Not every unkind comment is hateful or racist
Brent Staples, an African-American columnist for The New York Times, wants to see the word “racist” used more freely.
A few days before the election, in a column with the headline “The Election That Obliterated Euphemisms” Mr. Staples, expressed his pleasure that the media, or at least the print media, had finally gotten it right. To Mr. Staples, it was progress that Donald Trump was finally being called by a name that he said accurately described him: racist. In saying this, Mr. Staples was doing a disservice to truth and intelligent discourse.
Mr. Staples implied that “political journalists” as a group had been cowardly by using euphemisms — softer words — in describing Mr. Trump. Journalists should not have been afraid to label with “racism” or “racist” anyone involved in the election who said things critical of African Americans or any minority.

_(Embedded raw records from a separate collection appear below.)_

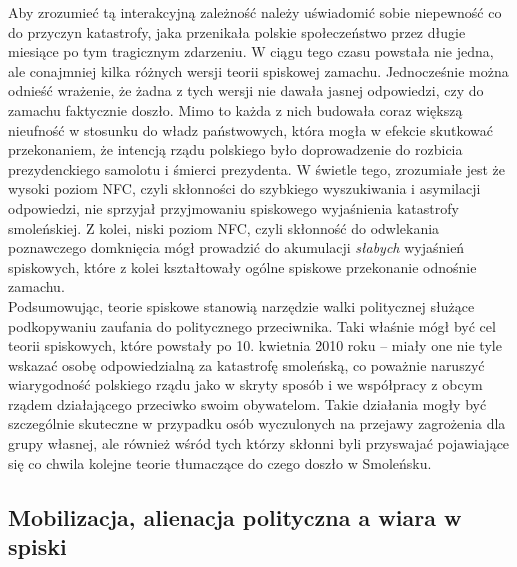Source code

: \documentclass[man]{apa6}
\begin{document}
    Aby zrozumieć tą interakcyjną zależność należy uświadomić sobie niepewność co do przyczyn katastrofy, jaka przenikała polskie społeczeństwo przez długie miesiące po tym tragicznym zdarzeniu. W ciągu tego czasu powstała nie jedna, ale conajmniej kilka różnych wersji teorii spiskowej zamachu. Jednocześnie można odnieść wrażenie, że żadna z tych wersji nie dawała jasnej odpowiedzi, czy do zamachu faktycznie doszło. Mimo to każda z nich budowała coraz większą nieufność w stosunku do władz państwowych, która mogła w efekcie skutkować przekonaniem, że intencją rządu polskiego było doprowadzenie do rozbicia prezydenckiego samolotu i śmierci prezydenta. W świetle tego, zrozumiałe jest że wysoki poziom NFC, czyli skłonności do szybkiego wyszukiwania i asymilacji odpowiedzi, nie sprzyjał przyjmowaniu spiskowego wyjaśnienia katastrofy smoleńskiej. Z kolei, niski poziom NFC, czyli skłonność do odwlekania poznawczego domknięcia mógł prowadzić do akumulacji \emph{słabych} wyjaśnień spiskowych, które z kolei kształtowały ogólne spiskowe przekonanie odnośnie zamachu.\\
    Podsumowując, teorie spiskowe stanowią narzędzie walki politycznej służące podkopywaniu zaufania do politycznego przeciwnika. Taki właśnie mógł być cel teorii spiskowych, które powstały po 10. kwietnia 2010 roku -- miały one nie tyle wskazać osobę odpowiedzialną za katastrofę smoleńską, co poważnie naruszyć wiarygodność polskiego rządu jako w skryty sposób i we współpracy z obcym rządem działającego przeciwko swoim obywatelom. Takie działania mogły być szczególnie skuteczne w przypadku osób wyczulonych na przejawy zagrożenia dla grupy własnej, ale również wśród tych którzy skłonni byli przyswajać pojawiające się co chwila kolejne teorie tłumaczące do czego doszło w Smoleńsku.

    \subsection{Mobilizacja, alienacja polityczna a wiara w spiski}
\end{document}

To Mr. Staples, terms like “racially inflammatory” or “racially insensitive” were euphemisms. Journalists should have had the guts to be inflammatory themselves and not worry about their own insensitivity. They should have done what was being done on social media: Use a broad brush. Social media, Mr. Staples said, had helped “push frank racial discussions to the fore.”

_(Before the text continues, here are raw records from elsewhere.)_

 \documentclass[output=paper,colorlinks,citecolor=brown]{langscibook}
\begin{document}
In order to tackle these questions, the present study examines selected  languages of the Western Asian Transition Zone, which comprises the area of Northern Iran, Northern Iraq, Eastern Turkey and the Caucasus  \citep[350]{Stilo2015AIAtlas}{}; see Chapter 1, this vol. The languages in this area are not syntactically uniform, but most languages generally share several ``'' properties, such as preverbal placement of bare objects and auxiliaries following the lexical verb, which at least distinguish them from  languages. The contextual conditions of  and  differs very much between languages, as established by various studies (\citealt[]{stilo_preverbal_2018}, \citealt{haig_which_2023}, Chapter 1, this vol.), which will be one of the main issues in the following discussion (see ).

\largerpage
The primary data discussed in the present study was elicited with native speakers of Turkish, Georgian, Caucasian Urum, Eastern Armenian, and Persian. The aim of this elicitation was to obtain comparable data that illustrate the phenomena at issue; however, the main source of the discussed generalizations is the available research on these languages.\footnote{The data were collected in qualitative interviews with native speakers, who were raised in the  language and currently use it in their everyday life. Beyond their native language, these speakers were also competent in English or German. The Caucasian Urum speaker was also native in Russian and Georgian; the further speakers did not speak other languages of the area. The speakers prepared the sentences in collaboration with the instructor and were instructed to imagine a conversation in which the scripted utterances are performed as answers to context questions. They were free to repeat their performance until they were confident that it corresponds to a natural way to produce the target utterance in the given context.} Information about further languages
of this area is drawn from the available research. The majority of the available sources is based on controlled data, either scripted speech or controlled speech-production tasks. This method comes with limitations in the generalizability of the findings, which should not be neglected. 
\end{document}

But being truthful requires fine distinctions, an awareness of degree. Journalists — and all people with opinions — should not be afraid to hold back and ask themselves whether a person has really shown himself to be hateful or crass or simply careless. Making an unflattering comment is not necessarily a mark of hatefulness.
In the history of this country, there have been times when epithets were freely thrown about. But we’ve come a long way from slavery, the Jim Crow years, the years of contempt for the Irish and, later, other immigrant groups. Those were years when everyone of a low social standing was considered equally unworthy. No individ- ual distinctions were made. A nasty name applied to everyone of the tribe, nationality or race. We’re beyond that now.

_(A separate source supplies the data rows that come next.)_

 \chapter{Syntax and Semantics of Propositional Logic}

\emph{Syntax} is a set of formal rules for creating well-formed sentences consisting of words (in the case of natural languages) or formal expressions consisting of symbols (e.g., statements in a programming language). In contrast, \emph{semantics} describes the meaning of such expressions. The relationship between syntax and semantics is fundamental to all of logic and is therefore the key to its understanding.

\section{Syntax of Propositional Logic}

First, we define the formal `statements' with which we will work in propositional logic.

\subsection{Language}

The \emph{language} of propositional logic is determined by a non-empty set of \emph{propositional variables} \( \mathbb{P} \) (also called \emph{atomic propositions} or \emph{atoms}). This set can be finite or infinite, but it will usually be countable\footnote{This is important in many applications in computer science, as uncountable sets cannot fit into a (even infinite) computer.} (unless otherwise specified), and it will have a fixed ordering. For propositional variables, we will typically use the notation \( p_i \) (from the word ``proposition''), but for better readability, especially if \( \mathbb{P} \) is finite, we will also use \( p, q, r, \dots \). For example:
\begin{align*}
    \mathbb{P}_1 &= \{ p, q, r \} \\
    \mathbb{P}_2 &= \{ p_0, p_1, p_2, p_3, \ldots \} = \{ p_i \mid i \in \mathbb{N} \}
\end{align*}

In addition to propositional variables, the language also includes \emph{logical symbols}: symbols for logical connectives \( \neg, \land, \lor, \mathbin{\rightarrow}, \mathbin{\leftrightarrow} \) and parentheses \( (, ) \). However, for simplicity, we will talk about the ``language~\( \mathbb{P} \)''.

But unfortunately we have smart people today who are too ready to call their opponents names, too ready to use labels like anti-Semitic or misogynistic or xenophobic — or racist. Some people use the maximum label for the cheers it will bring. To zealots, “insensitive” or “inflammatory” are words used by sissies. It is more manly to use the broad brush, to equate the police shooter of a fleeing suspect with the shooter in the Charleston church massacre. Both racists. No significant differences. That’s that.
In the law, the killing of a human being is not simply murder. There is also manslaughter or killing without malice. Taken into account also are such considerations as reasonable provocation or diminished capacity. Call someone simply a murderer and you may be leaving out an important aspect of what happened.
South Africa is a country of mixed populations. There are the indigenous Africans but also significant numbers of people of Dutch and English ancestry and also Jews whose ancestors fled persecution in Eastern Europe. During the years of the brutal apartheid regime, it was tempting to call all white people racists. But there were white people in South Africa then who were important in bringing about the end of apartheid — among them the Nobel Prize-winning novelist Nadine Gordimer. How truthful would it be to refer to all white people who lived in apartheid South Africa as racists? Was every German or Italian alive during the regimes of Hitler and Mussolini a fascist?
In Baltimore, relatively few white people ride the public buses. Sometimes they may intensely dislike behaviors they witness. At other times they may feel great admiration for what they hear or see. If they told a friend about the bad side of riding the bus, would that make the white person a racist?